When AMD acquired ATI in 2006, the goal was a unification of microprocessors, graphics and chipsets to produce a company that could truly offer a complete platform. It took roughly 5 years for the first products to integrate the CPU and GPU together, which AMD billed as Fusion.

AMD’s Fusion is a flexible architecture that has two incarnations currently. In January 2011, AMD released Zacate – which aims for low power, rather than high performance. The low-power Bobcat CPU is integrated with a low-end DX11 GPU on TSMC’s 40nm process. The resulting chips range from 9-18W and are suitable for low-end or power sensitive notebooks, netbooks and desktops. Ostensibly there are 6W versions in the near future for tablets, but the power consumption seems too high especially given that a separate I/O hub is required – but tablets based on a 28nm shrink seem eminently reasonable.

Llano is AMD’s performance oriented Fusion microprocessor – intended for the mainstream notebook and desktop market. The chip (shown in Figure 1) is 228mm2 and fabricated in Global Foundries 32nm SOI high-k/metal gate process, which uses a gate first technique. It is the first time that AMD has implemented a PC graphics processor in SOI, which is a fairly substantial change from the traditional ASIC-oriented TSMC bulk process. AMD’s architects chose to rely on older and proven components that could be smoothly migrated to the 32nm process with minimal risk. The real emphasis was on the integration of these components – the programming model, overall system architecture and power consumption.

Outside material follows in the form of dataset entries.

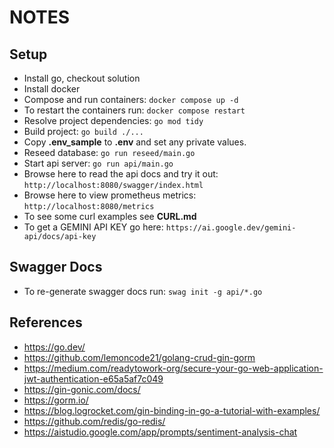 # NOTES


## Setup
- Install go, checkout solution
- Install docker
- Compose and run containers: `docker compose up -d`
- To restart the containers run: `docker compose restart`
- Resolve project dependencies: `go mod tidy`
- Build project: `go build ./...`
- Copy **.env_sample** to **.env** and set any private values.
- Reseed database: `go run reseed/main.go`
- Start api server: `go run api/main.go`
- Browse here to read the api docs and try it out: `http://localhost:8080/swagger/index.html`
- Browse here to view prometheus metrics: `http://localhost:8080/metrics`
- To see some curl examples see **CURL.md**
- To get a GEMINI API KEY go here: `https://ai.google.dev/gemini-api/docs/api-key`

## Swagger Docs
- To re-generate swagger docs run: `swag init -g api/*.go`

## References
- https://go.dev/
- https://github.com/lemoncode21/golang-crud-gin-gorm
- https://medium.com/readytowork-org/secure-your-go-web-application-jwt-authentication-e65a5af7c049
- https://gin-gonic.com/docs/
- https://gorm.io/
- https://blog.logrocket.com/gin-binding-in-go-a-tutorial-with-examples/
- https://github.com/redis/go-redis/
- https://aistudio.google.com/app/prompts/sentiment-analysis-chat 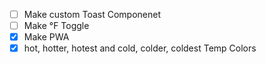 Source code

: - [ ] Make custom Toast Componenet
- [ ] Make °F Toggle
- [X] Make PWA 
- [X] hot, hotter, hotest and cold, colder, coldest Temp Colors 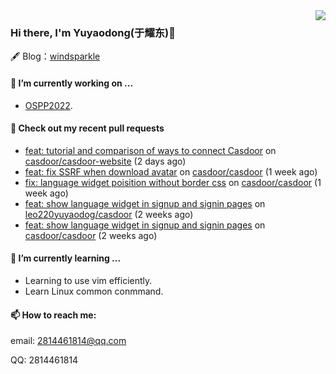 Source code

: <img align="right" src="https://github-readme-stats.vercel.app/api?username=leo220yuyaodog&show_icons=true&icon_color=805AD5&text_color=718096&bg_color=ffffff&hide_title=true" />

### Hi there, I'm Yuyaodong(于耀东)👋
🖋 Blog：[windsparkle](https://blog.windsparkle.top)
#### 🔭 I’m currently working on ...
- [OSPP2022](https://summer-ospp.ac.cn/).

#### 🔨 Check out my recent pull requests

- [feat: tutorial and comparison of ways to connect Casdoor](https://github.com/casdoor/casdoor-website/pull/370) on [casdoor/casdoor-website](https://github.com/casdoor/casdoor-website) (2 days ago)
- [feat: fix SSRF when download avatar](https://github.com/casdoor/casdoor/pull/1193) on [casdoor/casdoor](https://github.com/casdoor/casdoor) (1 week ago)
- [fix: language widget poisition without border css](https://github.com/casdoor/casdoor/pull/1188) on [casdoor/casdoor](https://github.com/casdoor/casdoor) (1 week ago)
- [feat: show language widget in signup and signin pages](https://github.com/leo220yuyaodog/casdoor/pull/1) on [leo220yuyaodog/casdoor](https://github.com/leo220yuyaodog/casdoor) (2 weeks ago)
- [feat: show language widget in signup and signin pages](https://github.com/casdoor/casdoor/pull/1180) on [casdoor/casdoor](https://github.com/casdoor/casdoor) (2 weeks ago)

#### 🌱 I’m currently learning ...
- Learning to use vim efficiently.
- Learn Linux common conmmand.

#### 📫 How to reach me:
email: 2814461814@qq.com

QQ: 2814461814
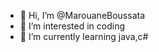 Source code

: - 👋 Hi, I’m @MarouaneBoussata
- 👀 I’m interested in coding
- 🌱 I’m currently learning java,c#
<!---
MarouaneBoussata/MarouaneBoussata is a ✨ special ✨ repository because its `README.md` (this file) appears on your GitHub profile.
You can click the Preview link to take a look at your changes.
--->
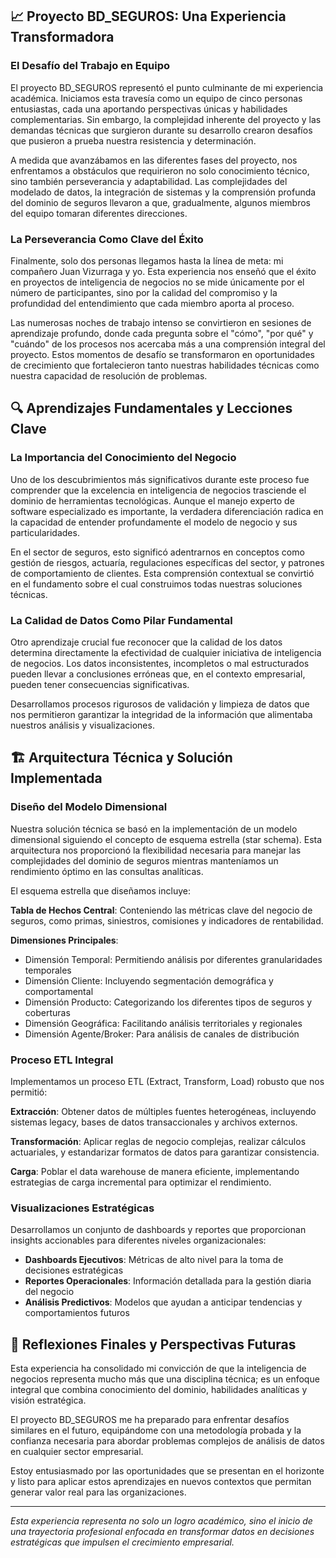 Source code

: ## 📈 Proyecto BD_SEGUROS: Una Experiencia Transformadora

### El Desafío del Trabajo en Equipo

El proyecto BD_SEGUROS representó el punto culminante de mi experiencia académica. Iniciamos esta travesía como un equipo de cinco personas entusiastas, cada una aportando perspectivas únicas y habilidades complementarias. Sin embargo, la complejidad inherente del proyecto y las demandas técnicas que surgieron durante su desarrollo crearon desafíos que pusieron a prueba nuestra resistencia y determinación.

A medida que avanzábamos en las diferentes fases del proyecto, nos enfrentamos a obstáculos que requirieron no solo conocimiento técnico, sino también perseverancia y adaptabilidad. Las complejidades del modelado de datos, la integración de sistemas y la comprensión profunda del dominio de seguros llevaron a que, gradualmente, algunos miembros del equipo tomaran diferentes direcciones.

### La Perseverancia Como Clave del Éxito

Finalmente, solo dos personas llegamos hasta la línea de meta: mi compañero Juan Vizurraga y yo. Esta experiencia nos enseñó que el éxito en proyectos de inteligencia de negocios no se mide únicamente por el número de participantes, sino por la calidad del compromiso y la profundidad del entendimiento que cada miembro aporta al proceso.

Las numerosas noches de trabajo intenso se convirtieron en sesiones de aprendizaje profundo, donde cada pregunta sobre el "cómo", "por qué" y "cuándo" de los procesos nos acercaba más a una comprensión integral del proyecto. Estos momentos de desafío se transformaron en oportunidades de crecimiento que fortalecieron tanto nuestras habilidades técnicas como nuestra capacidad de resolución de problemas.

## 🔍 Aprendizajes Fundamentales y Lecciones Clave

### La Importancia del Conocimiento del Negocio

Uno de los descubrimientos más significativos durante este proceso fue comprender que la excelencia en inteligencia de negocios trasciende el dominio de herramientas tecnológicas. Aunque el manejo experto de software especializado es importante, la verdadera diferenciación radica en la capacidad de entender profundamente el modelo de negocio y sus particularidades.

En el sector de seguros, esto significó adentrarnos en conceptos como gestión de riesgos, actuaría, regulaciones específicas del sector, y patrones de comportamiento de clientes. Esta comprensión contextual se convirtió en el fundamento sobre el cual construimos todas nuestras soluciones técnicas.

### La Calidad de Datos Como Pilar Fundamental

Otro aprendizaje crucial fue reconocer que la calidad de los datos determina directamente la efectividad de cualquier iniciativa de inteligencia de negocios. Los datos inconsistentes, incompletos o mal estructurados pueden llevar a conclusiones erróneas que, en el contexto empresarial, pueden tener consecuencias significativas.

Desarrollamos procesos rigurosos de validación y limpieza de datos que nos permitieron garantizar la integridad de la información que alimentaba nuestros análisis y visualizaciones.

## 🏗️ Arquitectura Técnica y Solución Implementada

### Diseño del Modelo Dimensional

Nuestra solución técnica se basó en la implementación de un modelo dimensional siguiendo el concepto de esquema estrella (star schema). Esta arquitectura nos proporcionó la flexibilidad necesaria para manejar las complejidades del dominio de seguros mientras manteníamos un rendimiento óptimo en las consultas analíticas.

El esquema estrella que diseñamos incluye:

**Tabla de Hechos Central**: Conteniendo las métricas clave del negocio de seguros, como primas, siniestros, comisiones y indicadores de rentabilidad.

**Dimensiones Principales**:
- Dimensión Temporal: Permitiendo análisis por diferentes granularidades temporales
- Dimensión Cliente: Incluyendo segmentación demográfica y comportamental
- Dimensión Producto: Categorizando los diferentes tipos de seguros y coberturas
- Dimensión Geográfica: Facilitando análisis territoriales y regionales
- Dimensión Agente/Broker: Para análisis de canales de distribución

### Proceso ETL Integral

Implementamos un proceso ETL (Extract, Transform, Load) robusto que nos permitió:

**Extracción**: Obtener datos de múltiples fuentes heterogéneas, incluyendo sistemas legacy, bases de datos transaccionales y archivos externos.

**Transformación**: Aplicar reglas de negocio complejas, realizar cálculos actuariales, y estandarizar formatos de datos para garantizar consistencia.

**Carga**: Poblar el data warehouse de manera eficiente, implementando estrategias de carga incremental para optimizar el rendimiento.

### Visualizaciones Estratégicas

Desarrollamos un conjunto de dashboards y reportes que proporcionan insights accionables para diferentes niveles organizacionales:

- **Dashboards Ejecutivos**: Métricas de alto nivel para la toma de decisiones estratégicas
- **Reportes Operacionales**: Información detallada para la gestión diaria del negocio
- **Análisis Predictivos**: Modelos que ayudan a anticipar tendencias y comportamientos futuros

## 🚀 Reflexiones Finales y Perspectivas Futuras

Esta experiencia ha consolidado mi convicción de que la inteligencia de negocios representa mucho más que una disciplina técnica; es un enfoque integral que combina conocimiento del dominio, habilidades analíticas y visión estratégica.

El proyecto BD_SEGUROS me ha preparado para enfrentar desafíos similares en el futuro, equipándome con una metodología probada y la confianza necesaria para abordar problemas complejos de análisis de datos en cualquier sector empresarial.

Estoy entusiasmado por las oportunidades que se presentan en el horizonte y listo para aplicar estos aprendizajes en nuevos contextos que permitan generar valor real para las organizaciones.

---

*Esta experiencia representa no solo un logro académico, sino el inicio de una trayectoria profesional enfocada en transformar datos en decisiones estratégicas que impulsen el crecimiento empresarial.*

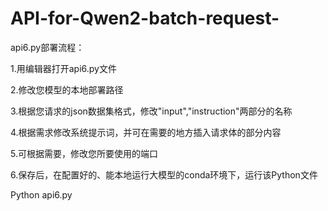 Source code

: # API-for-Qwen2-batch-request-
api6.py部署流程：

1.用编辑器打开api6.py文件

2.修改您模型的本地部署路径
 
3.根据您请求的json数据集格式，修改"input","instruction"两部分的名称
 
 
4.根据需求修改系统提示词，并可在需要的地方插入请求体的部分内容
 
5.可根据需要，修改您所要使用的端口
 
6.保存后，在配置好的、能本地运行大模型的conda环境下，运行该Python文件

Python api6.py


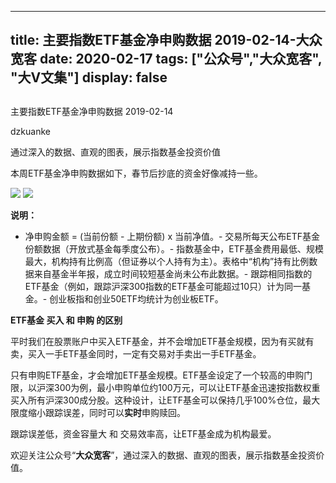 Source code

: 
---
title:   主要指数ETF基金净申购数据 2019-02-14-大众宽客
date: 2020-02-17
tags: ["公众号","大众宽客", "大V文集"]
display: false
---


## 



主要指数ETF基金净申购数据 2019-02-14




dzkuanke




通过深入的数据、直观的图表，展示指数基金投资价值


本周ETF基金净申购数据如下，春节后抄底的资金好像减持一些。



<img class="rich_pages js_insertlocalimg" data-ratio="1.1476091476091477" data-s="300,640" src="https://mmbiz.qpic.cn/mmbiz_png/PKw3FQPmhIhXWwxy4DuBDysibR3dicEFdYFErNduSYlic0EAhJuKiawNNJBiaUXwI47VBIw2qVl7v3SiaUBl9MibFSdNg/640?wx_fmt=png" data-type="png" data-w="962" style="">

<img class="rich_pages js_insertlocalimg" data-ratio="1.136082474226804" data-s="300,640" src="https://mmbiz.qpic.cn/mmbiz_png/PKw3FQPmhIhXWwxy4DuBDysibR3dicEFdY4VSFmASR6E08aOmvibDZJI3E6iasBKP6bJib8QVaibYNRUQm8KuSFHJxibg/640?wx_fmt=png" data-type="png" data-w="970" style="">



**说明：**
- 净申购金额 = (当前份额 - 上期份额) x 当前净值。- 交易所每天公布ETF基金份额数据（开放式基金每季度公布）。- 指数基金中，ETF基金费用最低、规模最大，机构持有比例高（但证券以个人持有为主）。表格中“机构”持有比例数据来自基金半年报，成立时间较短基金尚未公布此数据。- 跟踪相同指数的ETF基金（例如，跟踪沪深300指数的ETF基金可能超过10只）计为同一基金。- 创业板指和创业50ETF均统计为创业板ETF。




**ETF基金 买入 和 申购 的区别**



平时我们在股票账户中买入ETF基金，并不会增加ETF基金规模，因为有买就有卖，买入一手ETF基金同时，一定有交易对手卖出一手ETF基金。



只有申购ETF基金，才会增加ETF基金规模。ETF基金设定了一个较高的申购门限，以沪深300为例，最小申购单位约100万元，可以让ETF基金迅速按指数权重买入所有沪深300成分股。这种设计，让ETF基金可以保持几乎100%仓位，最大限度缩小跟踪误差，同时可以**实时**申购赎回。



跟踪误差低，资金容量大&nbsp;和 交易效率高，让ETF基金成为机构最爱。





欢迎关注公众号“**大众宽客**”，通过深入的数据、直观的图表，展示指数基金投资价值。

Figure 1 – Llano Die Photo

Notebook versions of Llano were launched as the Fusion A-series in June of 2011. Rumors suggest that yield problems with the gate first manufacturing process at Global Foundries delayed products by 3 months or more, which would also explain why there are also no desktop variants of Llano currently available. Notebooks are by far the more lucrative and important market. This article describes the Llano microprocessor, first discussing the key components, then AMD’s Fusion architecture for CPU/GPU integration and last the results for Llano products and expected future evolution.

CPU Cores

Llano is a quad-core microprocessor that retains the Family 10h microarchitecture (which includes Barcelona, Shanghai, Istanbul and Magny-Cours). There are nearly a half dozen minor tweaks to improve performance that cumulatively add about 6% to IPC, according to AMD architects. However, major changes such as AVX support, will have to wait for Bulldozer though.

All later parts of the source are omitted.